Dove non arrivano le istituzioni, è compito dei cittadini attivarsi per gli interessi della comunità.

E nel caso delle Mamme no inceneritore, comitato toscano che si impegna per difendere l'ambiente, non hanno certo aspettato che la manna arrivasse dal cielo. Galeotta fu la dichiarazione delle istituzioni locali della costruzione di impianti altamente inquinanti nella piana fiorentina, già zona a rischio per gli alti livelli tossici nell'aria. A parte l'inceneritore per i rifiuti, erano previsti anche un nuovo aereoporto e una terza corsia dell'autostrada. Così un gruppo di mamme si è unito spontaneamente per dire no alle “grandi opere” e sensibilizzare la cittadinanza con iniziative che dessero alternative eco-sostenibili.

Fra i progetti più famosi per ridurre la mole di rifiuti c'è la "borraccia Mamme no inceneritore". I bambini, a scuola, sprecano un sacco di bottigliette di plastica. Perchè allora non optare per un evergreen dell'antispreco in acciaio, che, peraltro, è l' unico materiale che conserva inalterate le proprietà del liquido? Il prodotto è stato realizzato in collaborazione con un'azienda di design bolognese. Risultato? Se si usa la borraccia si evita di buttare almeno 3 bottigliette a settimana, il che vuol dire 156 unità di rifiuti in meno. Finora ne sono state vendute circa 2200.

Mamme no inceneritore non si ferma certo qui. Sono tornati in pista con Che aria tira?, nuovo progetto in crowdfunding per realizzare una rete di centraline per la misurazione della qualità dell'aria. Gli strumenti analizzanno presenza di polveri, monossido di carbonio, temperatura e umidità così da avere un quadro completo della situazione e comprendere quali sono le maggiori fonti di inquinamento. La gran parte delle centraline funziona autonomamente, sfruttando l'energia solare. Il progetto verrà realizzato con partner autorevoli: medici, ricercatori, università, diverse professionalità che daranno basi solide all'iniziativa.

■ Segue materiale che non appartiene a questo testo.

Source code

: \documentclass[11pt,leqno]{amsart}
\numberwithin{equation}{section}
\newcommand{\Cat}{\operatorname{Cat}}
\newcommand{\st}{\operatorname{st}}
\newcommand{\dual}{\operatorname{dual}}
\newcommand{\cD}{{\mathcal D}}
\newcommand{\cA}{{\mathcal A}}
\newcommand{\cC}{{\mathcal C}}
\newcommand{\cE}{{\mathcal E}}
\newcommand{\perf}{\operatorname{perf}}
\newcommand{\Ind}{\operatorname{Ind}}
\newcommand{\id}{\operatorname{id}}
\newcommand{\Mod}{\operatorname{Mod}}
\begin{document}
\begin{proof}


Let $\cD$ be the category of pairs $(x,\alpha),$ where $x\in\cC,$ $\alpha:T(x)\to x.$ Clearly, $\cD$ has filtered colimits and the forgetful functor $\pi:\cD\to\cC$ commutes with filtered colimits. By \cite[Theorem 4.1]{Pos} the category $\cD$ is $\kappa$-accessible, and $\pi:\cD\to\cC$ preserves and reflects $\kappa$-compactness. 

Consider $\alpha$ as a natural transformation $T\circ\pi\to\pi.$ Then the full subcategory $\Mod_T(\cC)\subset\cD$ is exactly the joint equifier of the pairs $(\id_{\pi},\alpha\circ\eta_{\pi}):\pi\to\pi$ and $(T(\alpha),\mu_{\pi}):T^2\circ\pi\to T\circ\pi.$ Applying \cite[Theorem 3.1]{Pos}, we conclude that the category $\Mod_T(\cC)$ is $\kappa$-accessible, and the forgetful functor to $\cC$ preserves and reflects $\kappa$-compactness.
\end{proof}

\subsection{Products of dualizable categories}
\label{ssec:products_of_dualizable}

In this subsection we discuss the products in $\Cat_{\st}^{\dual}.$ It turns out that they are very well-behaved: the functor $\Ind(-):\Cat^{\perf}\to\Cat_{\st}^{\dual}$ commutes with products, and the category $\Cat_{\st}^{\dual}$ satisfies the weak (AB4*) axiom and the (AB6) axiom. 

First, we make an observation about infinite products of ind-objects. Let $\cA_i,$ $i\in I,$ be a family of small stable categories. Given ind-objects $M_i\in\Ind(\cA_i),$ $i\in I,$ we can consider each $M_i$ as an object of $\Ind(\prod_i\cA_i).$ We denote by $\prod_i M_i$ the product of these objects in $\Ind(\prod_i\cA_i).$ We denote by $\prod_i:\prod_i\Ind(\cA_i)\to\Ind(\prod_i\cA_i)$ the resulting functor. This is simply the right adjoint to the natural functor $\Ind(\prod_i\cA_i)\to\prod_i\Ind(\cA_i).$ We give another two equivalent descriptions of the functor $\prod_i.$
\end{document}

Cosa si farà con i dati raccolti?

Saranno pubblicati su una piattaforma pubblica che raccoglierà le misurazioni di altre centraline, così da poterli confrontare. I documenti verranno utilizzati per uno studio scientifico partecipato, concernente sia il rilevamento dell'inquinamento atmosferico sia gli effetti sulla salute umana. Al momento il progetto si concentra sulla zona della piana fiorentina ma potrebbe essere replicato ovunque.

La campagna, conclusasi circa un mese fa, ha raccolto più dei 15.000 euro previsti. Un risultato che promette bene, sia per il comitato che per i sostenitori, evidentemente sensibili al tema. Non vediamo l'ora di sentire il secondo capitolo della storia.